- [Required action]: Below are some records. How many of their lines contain the string "capitanes"? Answer with the number alone.

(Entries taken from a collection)
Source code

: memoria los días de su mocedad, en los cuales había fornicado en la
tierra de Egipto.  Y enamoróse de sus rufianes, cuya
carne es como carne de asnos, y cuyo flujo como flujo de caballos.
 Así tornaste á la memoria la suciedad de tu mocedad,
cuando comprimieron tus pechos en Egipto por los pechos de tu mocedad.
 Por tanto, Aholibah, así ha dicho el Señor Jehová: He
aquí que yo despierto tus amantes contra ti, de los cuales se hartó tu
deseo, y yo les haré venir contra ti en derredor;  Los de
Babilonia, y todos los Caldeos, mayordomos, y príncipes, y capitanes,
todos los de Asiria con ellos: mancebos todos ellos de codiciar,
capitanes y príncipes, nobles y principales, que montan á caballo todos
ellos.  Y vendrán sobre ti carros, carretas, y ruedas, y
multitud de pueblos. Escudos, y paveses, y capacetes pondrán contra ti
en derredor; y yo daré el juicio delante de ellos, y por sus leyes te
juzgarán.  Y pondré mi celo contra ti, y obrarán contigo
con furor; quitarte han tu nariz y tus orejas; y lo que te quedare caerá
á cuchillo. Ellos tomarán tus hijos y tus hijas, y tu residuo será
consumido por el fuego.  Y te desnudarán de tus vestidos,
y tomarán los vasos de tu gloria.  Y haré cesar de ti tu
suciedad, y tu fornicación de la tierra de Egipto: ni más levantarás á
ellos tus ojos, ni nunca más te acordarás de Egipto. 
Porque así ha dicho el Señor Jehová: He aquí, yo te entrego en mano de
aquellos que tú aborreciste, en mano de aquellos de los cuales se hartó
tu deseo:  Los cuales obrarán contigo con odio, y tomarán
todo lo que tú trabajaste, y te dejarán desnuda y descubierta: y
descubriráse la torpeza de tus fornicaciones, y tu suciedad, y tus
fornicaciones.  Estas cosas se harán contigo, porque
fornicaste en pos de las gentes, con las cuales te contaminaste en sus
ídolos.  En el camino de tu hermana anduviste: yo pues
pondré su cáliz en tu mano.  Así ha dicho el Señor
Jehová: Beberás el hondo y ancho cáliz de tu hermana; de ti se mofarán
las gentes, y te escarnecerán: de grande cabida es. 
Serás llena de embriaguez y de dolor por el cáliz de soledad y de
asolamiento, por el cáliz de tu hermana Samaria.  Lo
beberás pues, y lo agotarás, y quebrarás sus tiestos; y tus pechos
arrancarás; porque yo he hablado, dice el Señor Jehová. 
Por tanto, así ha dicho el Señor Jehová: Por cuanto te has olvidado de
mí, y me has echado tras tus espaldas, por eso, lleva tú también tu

- [Problem solution]: 2